The major militant Islamist network in Indonesia, comprising the Jemaah Islamiyah (JI) and its associated groups, was believed to have been responsible for dozens of violent incidents after 2000, including the Bali bombings of 2002 and 2005. Generally JI sympathized with al-Qaeda’s ideology, openly supported al-Qaeda and other militant ideologues by translating and publishing their work in Indonesia, and sent hundreds of fighters (mujahidin) to Afghanistan for training. The Indonesian militant Islamist groups were not foreign controlled, but they shared some features with a broader militant Islamist network.
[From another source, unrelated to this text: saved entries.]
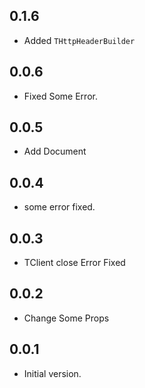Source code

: ## 0.1.6

- Added `THttpHeaderBuilder`

## 0.0.6

- Fixed Some Error.

## 0.0.5

- Add Document

## 0.0.4

- some error fixed.

## 0.0.3

- TClient close Error Fixed

## 0.0.2

- Change Some Props

## 0.0.1

- Initial version.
This essay takes as its point of departure Albert-Laszlo Barabasi’s characterization of al-Qaeda as a matrix of self-organized networks, not a military organization with structured divisions. In Barabasi’s theorization of networks, al-Qaeda appears as a “scale-free network” of a limited number of persons who had accumulated many nodes in a scattered and self-sustaining web. Hence, JI was loosely organized and yet hierarchical, composed of small cells held together by personal loyalties, family, school, and other friendly connections. Faced with intensifying police assaults, militant Islamists increasingly fell back on their networks. Using published reports and the author’s own interviews with relevant individuals, this essay traces the links and nodes of the militant Islamic networks in Indonesia and examines why and how jihadists in Indonesia tenaciously sustained their violent activities.